Charles W. Nakhleh
Charles W. Nakhleh is leads the X-Theoretical Design Division (XTD) at Los Alamos National Laboratory. His responsibilities include overseeing the lab’s nuclear weapon design, physics and certification efforts. Previously, he managed the Inertial Confinement Fusion (ICF) Target Design Department in the Pulsed Power Sciences Center at Sandia National Laboratories. There he supervised theoretical design and analysis of magnetically driven ICF targets for the Z pulsed-power facility and indirect-drive experiments for the National Ignition Campaign (NIC).

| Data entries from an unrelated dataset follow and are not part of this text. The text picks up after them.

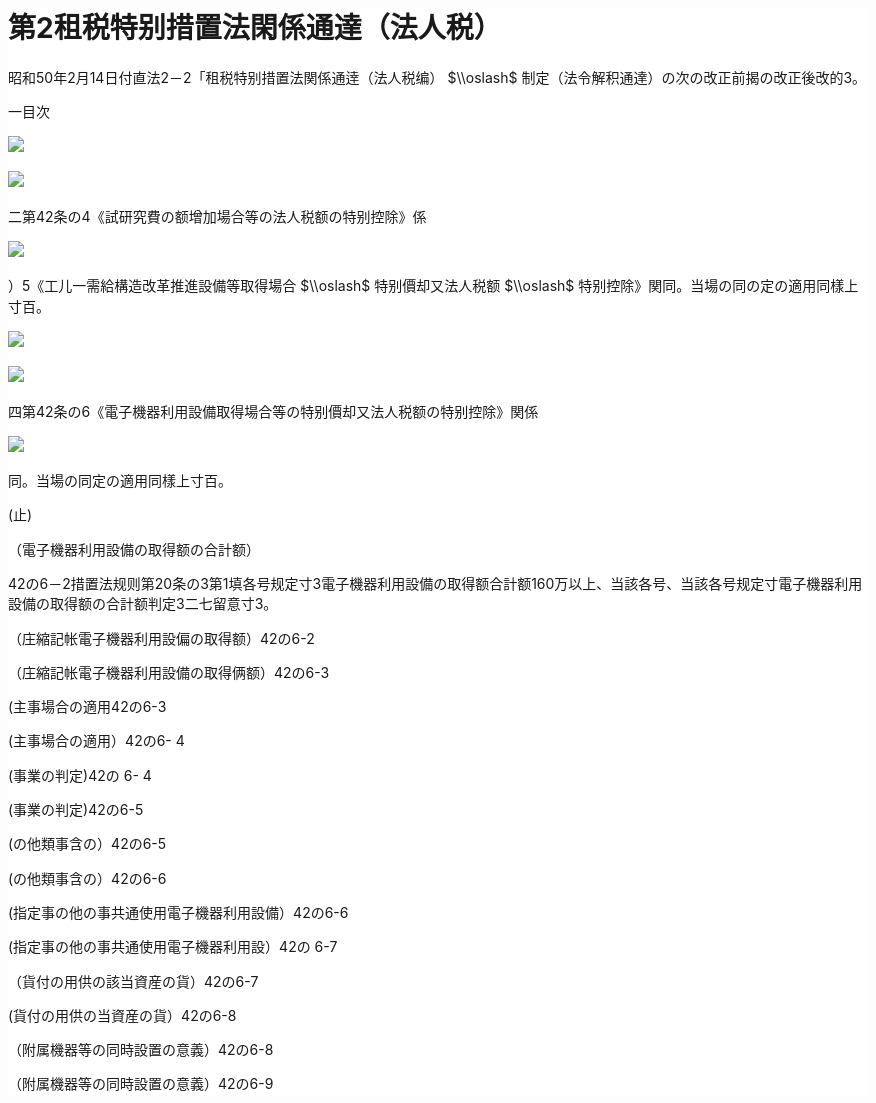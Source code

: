# 第2租税特别措置法閑係通達（法人税）

昭和50年2月14日付直法2－2「租税特别措置法関係通逹（法人税编） $\\oslash$ 制定（法令解积通達）の次の改正前揭の改正後改的3。

一目次

![](https://www.nta.go.jp/tmp/237e63d1-9863-4155-a749-a54c36bb28bc/images/a821ffd4faba5ded6c9fbcdbeb9884f51ed259155f9ff0b78fb17c18491ec0d8.jpg)

![](https://www.nta.go.jp/tmp/237e63d1-9863-4155-a749-a54c36bb28bc/images/60cbb9cd08d99c657054396b800811f00c3852a66b8c7eb6e5b785923124cebc.jpg)

二第42条の4《試研究費の额增加場合等の法人税额の特别控除》係

![](https://www.nta.go.jp/tmp/237e63d1-9863-4155-a749-a54c36bb28bc/images/016bc63206a6618620345d44b146321d26aca2fbc3f7aeff5f4c7b6acc07e72a.jpg)

）5《工儿一需給構造改革推進設備等取得場合 $\\oslash$ 特别價却又法人税额 $\\oslash$ 特别控除》関同。当場の同の定の適用同樣上寸百。

![](https://www.nta.go.jp/tmp/237e63d1-9863-4155-a749-a54c36bb28bc/images/1733ea2d0d7cca7c3b21cce484ae2259422af558e5c8fdd26ae603f20d9d1ac8.jpg)

![](https://www.nta.go.jp/tmp/237e63d1-9863-4155-a749-a54c36bb28bc/images/acb8f983864e33de1d8d95654bba7d69a2ec1bc2fdee66fe9384a6737029c993.jpg)

四第42条の6《電子機器利用設備取得場合等の特别價却又法人税额の特别控除》関係

![](https://www.nta.go.jp/tmp/237e63d1-9863-4155-a749-a54c36bb28bc/images/27d09bc635a6a518f5f6c81851accbead8a09090349b348edb64b27ba2476feb.jpg)

同。当場の同定の適用同樣上寸百。

(止)

（電子機器利用設備の取得额の合計额）

42の6－2措置法规则第20条の3第1填各号规定寸3電子機器利用設備の取得额合計额160万以上、当該各号、当該各号规定寸電子機器利用設備の取得额の合計额判定3二七留意寸3。

（庄縮記帐電子機器利用設偏の取得额）42の6-2

（庄縮記帐電子機器利用設備の取得俩额）42の6-3

(主事場合の適用42の6-3

(主事場合の適用）42の6- 4

(事業の判定)42の 6- 4

(事業の判定)42の6-5

(の他類事含の）42の6-5

(の他類事含の）42の6-6

(指定事の他の事共通使用電子機器利用設備）42の6-6

(指定事の他の事共通使用電子機器利用設）42の 6-7

（貨付の用供の該当資産の貨）42の6-7

(貨付の用供の当資産の貨）42の6-8

（附属機器等の同時設置の意義）42の6-8

（附属機器等の同時設置の意義）42の6-9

Dr. Nakhleh joined Sandia National Laboratories in December 2007 and focused on the physics and design of ICF and radiation-effects targets. Before joining Sandia, he was the acting group leader and deputy group leader for the Thermonuclear Applications Group (X-2) at Los Alamos. Among other tasks, he oversaw the W88 and Reliable Replacement Warhead efforts. Before that, he spent nearly a decade as an X-2 staff member, serving as the project leader for the Quantification of Margins and Uncertainties Tools and Methods project and as a weapon-system point-of-contact, and worked on a variety of weapons physics and design issues.
Dr. Nakhleh is a graduate of the Theoretical Institute of Thermonuclear and Nuclear Studies program at Los Alamos. He was a member of study teams that received Department of Energy Awards of Excellence in 1999, 2000, 2005, 2007 and 2010. He has served on a variety of advisory panels, including the Los Alamos director’s advisory panel on weapons certification and as a founding member of the NNSA’s Predictive Science Panel. He served as a consultant to the 2009 JASON study on warhead life extension programs, as an adviser to the undersecretary of energy on the NIC and as an adviser to the NNSA on a variety of weapons physics issues. His research interests span a range of nuclear weapons design and physics issues, ICF, radiation effects and other applications of high energy density physics, and applications of Bayesian inference techniques. He received his Ph.D. in Physics from Cornell University in 1996.